In Keating’s language, the “unloading of the unconscious” means that old emotional material is being brought into the light so it can be transformed, not so you can be shamed by it.[3]Your inner critic becomes loud.
Shame tries to protect you by pushing you back into the familiar, even when the familiar is unhealthy.Your spiritual senses are shifting.
As Teresa describes, you may feel dryness, confusion, or distance in prayer, not because God is gone, but because your way of relating to God is changing.[2]
Regression is not the collapse of your reconstruction.
It is the soil in which it grows.
How to Be Present When You Feel Yourself Regressing
Here is wisdom from the contemplatives, grounded in their real teachings.
1. Pause without panicking.
Nouwen encourages us to acknowledge the wounded part honestly and still choose to listen for God’s voice in us.[5] Feelings are not failures. They are signals.
2. Treat yourself gently.
Self-compassion is not indulgence. It is cooperating with the way God already looks at you. The saints are very realistic about their own weaknesses and imperfections.[2][5]
3. Name what is happening.
Teresa urges her readers not to be alarmed by inner trials they do not understand and not to abandon prayer when things feel off.[2] Simply naming, “I feel like I am regressing right now,” can loosen shame’s grip.
4. Return to your breath.
Keating describes contemplative prayer as a consent to God’s presence at a deep level, beyond all the thoughts and feelings that pass through.[3] Returning to your breath helps your body settle enough to remember that God is here.
5. Pray simply.
A very simple prayer in this space can be as few as three words: “Here I am.” No performance.
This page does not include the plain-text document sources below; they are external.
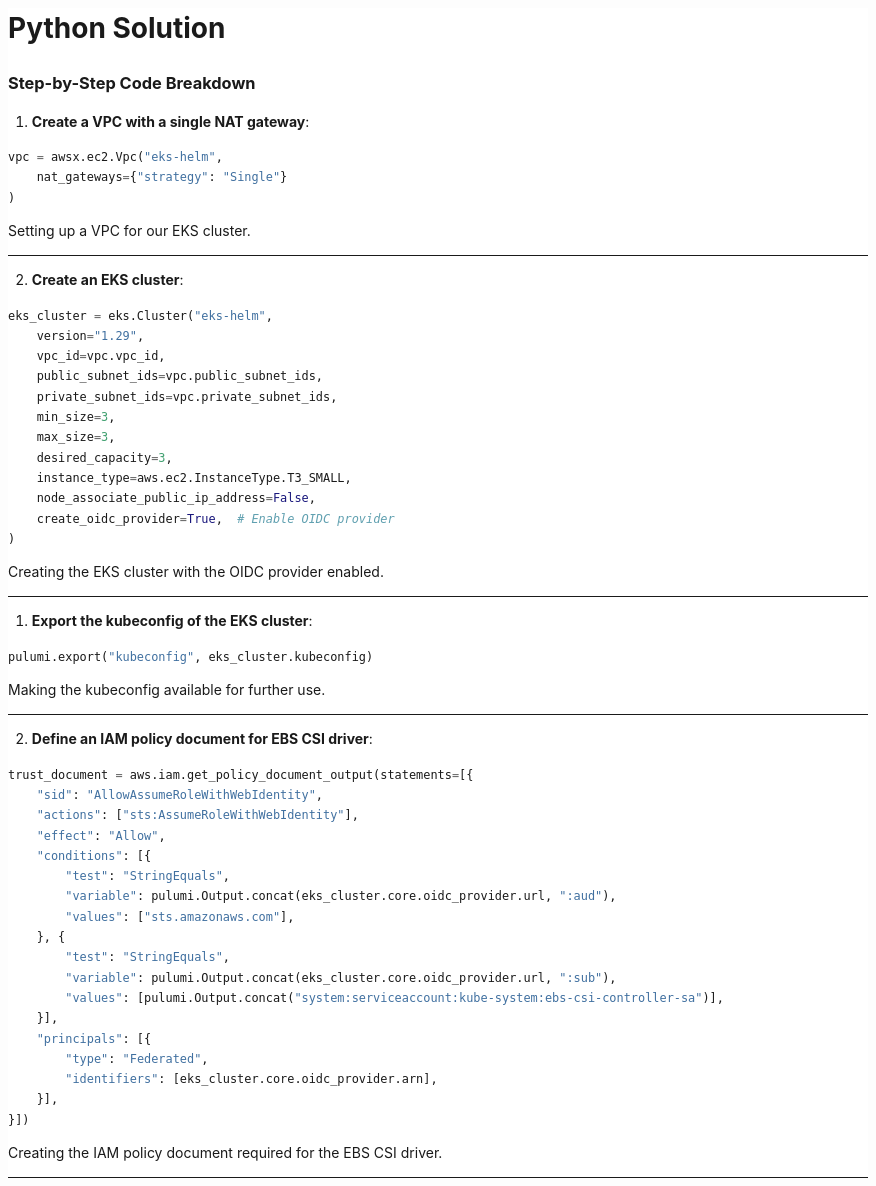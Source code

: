 # Python Solution

### Step-by-Step Code Breakdown

1. **Create a VPC with a single NAT gateway**:
```python
vpc = awsx.ec2.Vpc("eks-helm", 
    nat_gateways={"strategy": "Single"}
)
```
Setting up a VPC for our EKS cluster.

---

2. **Create an EKS cluster**:
   
```python
eks_cluster = eks.Cluster("eks-helm",
    version="1.29",
    vpc_id=vpc.vpc_id,
    public_subnet_ids=vpc.public_subnet_ids,
    private_subnet_ids=vpc.private_subnet_ids,
    min_size=3,
    max_size=3,
    desired_capacity=3,
    instance_type=aws.ec2.InstanceType.T3_SMALL,
    node_associate_public_ip_address=False,
    create_oidc_provider=True,  # Enable OIDC provider
)
```
Creating the EKS cluster with the OIDC provider enabled.

---

1. **Export the kubeconfig of the EKS cluster**:
```python
pulumi.export("kubeconfig", eks_cluster.kubeconfig)
```
Making the kubeconfig available for further use.

---

2. **Define an IAM policy document for EBS CSI driver**:

```python
trust_document = aws.iam.get_policy_document_output(statements=[{
    "sid": "AllowAssumeRoleWithWebIdentity",
    "actions": ["sts:AssumeRoleWithWebIdentity"],
    "effect": "Allow",
    "conditions": [{
        "test": "StringEquals",
        "variable": pulumi.Output.concat(eks_cluster.core.oidc_provider.url, ":aud"),
        "values": ["sts.amazonaws.com"],
    }, {
        "test": "StringEquals",
        "variable": pulumi.Output.concat(eks_cluster.core.oidc_provider.url, ":sub"),
        "values": [pulumi.Output.concat("system:serviceaccount:kube-system:ebs-csi-controller-sa")],
    }],
    "principals": [{
        "type": "Federated",
        "identifiers": [eks_cluster.core.oidc_provider.arn],
    }],
}])
```
Creating the IAM policy document required for the EBS CSI driver.

---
No explanations. Just presence.
6. Seek one safe person.
A spiritual director or trusted friend can help you distinguish between your wounded self’s narrative and God’s invitation.
7. Trust that God has not moved.
Regression changes what you feel. It does not change where God is. John of the Cross insists that the apparent darkness is actually the action of divine light, which is simply too different from our usual way of seeing.[1]
A Word for Those Caught Between Deconstruction and Reconstruction
You have not lost everything.
You are not the same person you were before.
You are revisiting these places from a new level of maturity.
Rohr’s “two steps forward and one step back” is not a formula for failure, but a realistic description of how change usually unfolds.[4]
You are not back at the beginning.
You are deepening.
God is not disappointed in you.
God is not grading your progress.
God is not keeping score.
God is with you in the very place you feel most lost.
Regression is not the retreat of your soul.
It is the deepening of it.
And if you are living in that space now, you are not alone.
You are growing in ways that are hidden but real.
You are becoming more whole, even if it feels like breaking.
Take courage.
Take one breath.
Let God meet you there.
Footnotes:
[1] John of the Cross, Dark Night of the Soul, Book I, Chapter 3; Book II, Chapters 4 to 5.
[2] Teresa of Avila, Interior Castle, Fourth Dwelling Places, Chapter 3; The Way of Perfection, Chapter 30.
[3] Thomas Keating, Invitation to Love, Chapter 10, “The Unloading of the Unconscious.”
[4] Richard Rohr, Falling Upward, Chapter 2; Everything Belongs, Chapter 1.
[5] Henri Nouwen, The Inner Voice of Love, entries “Face Your Loneliness” and “Trust Your Healing.”
[6] Thomas Merton, Thoughts in Solitude, Part II, Chapter 2.